Sasfin's headline earnings per share dropped by 37.69 percent to 381.21c compared with 611.76c in 2017. Photo: YouTube

JOHANNESBURG – Financial services group Sasfin had a tough time of it in the year to June, taking broadsides in headline earnings and headline earnings a share, but salvaged some headwind marginally through total income, which improved 4.46 percent to R1.219 billion from last year’s R1.167m.

Sasfin, a bank-controlling company that provides a comprehensive range of specialist financial products and services for business and wealth clients, saw a 37 percent decline in headline earnings which slipped to R122.1m from R194.1m at the same time in 2017.

Headline earnings per share dropped by 37.69 percent to 381.21c compared with 611.76c in 2017, primarily due to a significant increase in the credit loss ratio to 197 basis points a share (bps) from 124 bps in 2017.

It saw a 77.04 percent growth in impairments on the back of a single large credit default and an increase in portfolio impairments, resulting in the profit before tax declining by 16.25 percent to R203.874m. In addition, non-performing loans increased by 22.3 percent to R234.625m.

“We are concerned about the deteriorating performance of our credit book over the last two years and have taken significant steps to improve our credit processes and team,” Sasfin said.

Sasfin said despite a robust global economy and markets, it was affected by policy uncertainty, most notably with regards to private property rights, which it says has further reduced investor confidence.

“Specifically, the increase in business and investor confidence post the ANC national conference was short-lived, with renewed concerns around the state of the economy, which has gone into recession,” it said.

Grow revenue

36One analyst Wessel Badenhorst said at a high level Sasfin generally managed to grow revenues in line with market trends, but results were affected by accounting adjustments relating to loan provisions and future tax expectations.

“New businesses were acquired late in the year and, therefore, not fully reflected in the results. If Sasfin can reduce impairment losses on the loan book in the coming years, this, together with the revenue from the new businesses, should result in a return to earnings growth,” he said.

Sasfin has reconfigured its business to mainly three pillars - banking, wealth and capital - which it anticipates will drive growth going forward.

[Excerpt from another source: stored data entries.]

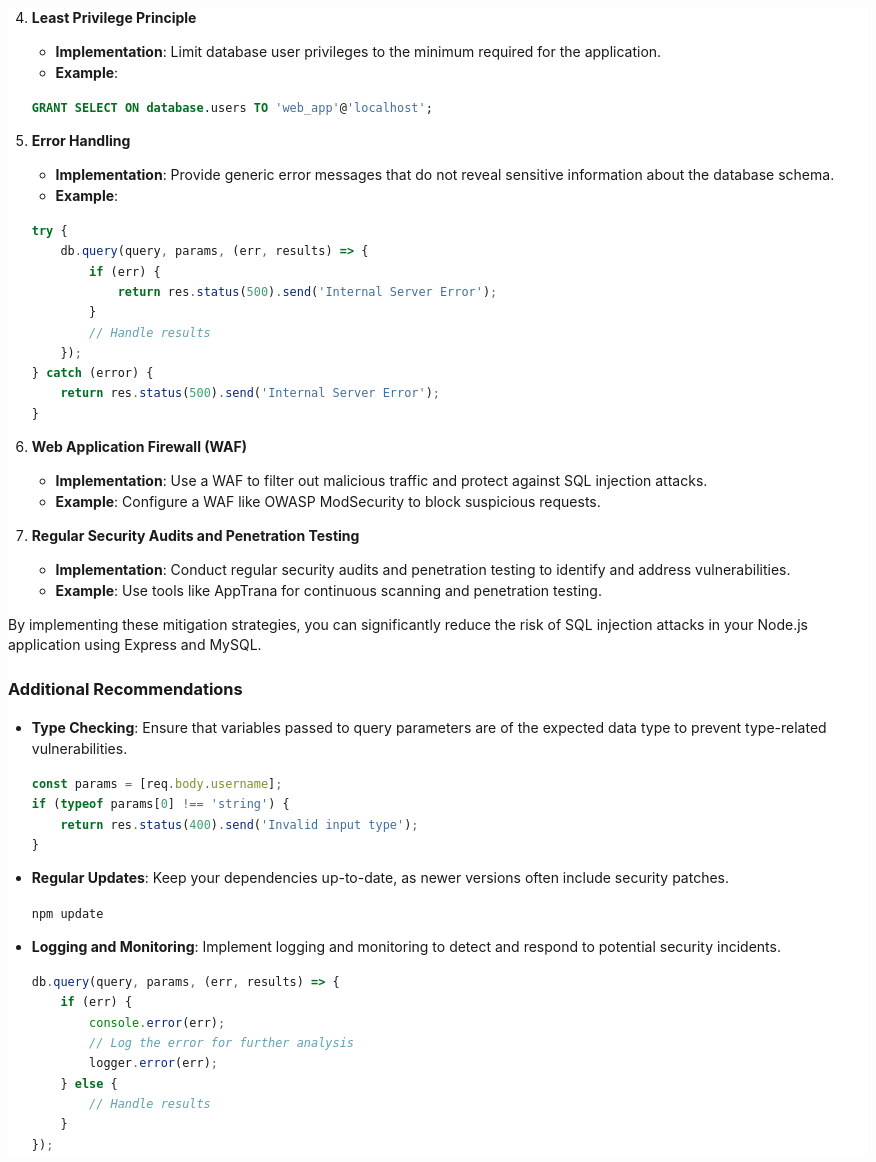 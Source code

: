 4. **Least Privilege Principle**
   - **Implementation**: Limit database user privileges to the minimum required for the application.
   - **Example**:
   ```sql
   GRANT SELECT ON database.users TO 'web_app'@'localhost';
   ```

5. **Error Handling**
   - **Implementation**: Provide generic error messages that do not reveal sensitive information about the database schema.
   - **Example**:
   ```javascript
   try {
       db.query(query, params, (err, results) => {
           if (err) {
               return res.status(500).send('Internal Server Error');
           }
           // Handle results
       });
   } catch (error) {
       return res.status(500).send('Internal Server Error');
   }
   ```

6. **Web Application Firewall (WAF)**
   - **Implementation**: Use a WAF to filter out malicious traffic and protect against SQL injection attacks.
   - **Example**: Configure a WAF like OWASP ModSecurity to block suspicious requests.

7. **Regular Security Audits and Penetration Testing**
   - **Implementation**: Conduct regular security audits and penetration testing to identify and address vulnerabilities.
   - **Example**: Use tools like AppTrana for continuous scanning and penetration testing.

By implementing these mitigation strategies, you can significantly reduce the risk of SQL injection attacks in your Node.js application using Express and MySQL.

### Additional Recommendations

- **Type Checking**: Ensure that variables passed to query parameters are of the expected data type to prevent type-related vulnerabilities.
  ```javascript
  const params = [req.body.username];
  if (typeof params[0] !== 'string') {
      return res.status(400).send('Invalid input type');
  }
  ```

- **Regular Updates**: Keep your dependencies up-to-date, as newer versions often include security patches.
  ```bash
  npm update
  ```

- **Logging and Monitoring**: Implement logging and monitoring to detect and respond to potential security incidents.
  ```javascript
  db.query(query, params, (err, results) => {
      if (err) {
          console.error(err);
          // Log the error for further analysis
          logger.error(err);
      } else {
          // Handle results
      }
  });
  ```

“Each of the Sasfin pillars have taken meaningful steps in strengthening their teams and expanding their product offering to ensure that they are well positioned to enable growth in the businesses and global wealth of the group’s client,” the group said.

Asief Mohamed, the chief investment officer at Aeon Investment Manangement, said it appeared the deteriorating credit book over the past two years was a contributing factor in a weakening economic environment.

“It remains to be seen whether the number of significant management changes will be able to rein in the increase in credit costs and further portfolio impairments in a competitive banking environment,” he said.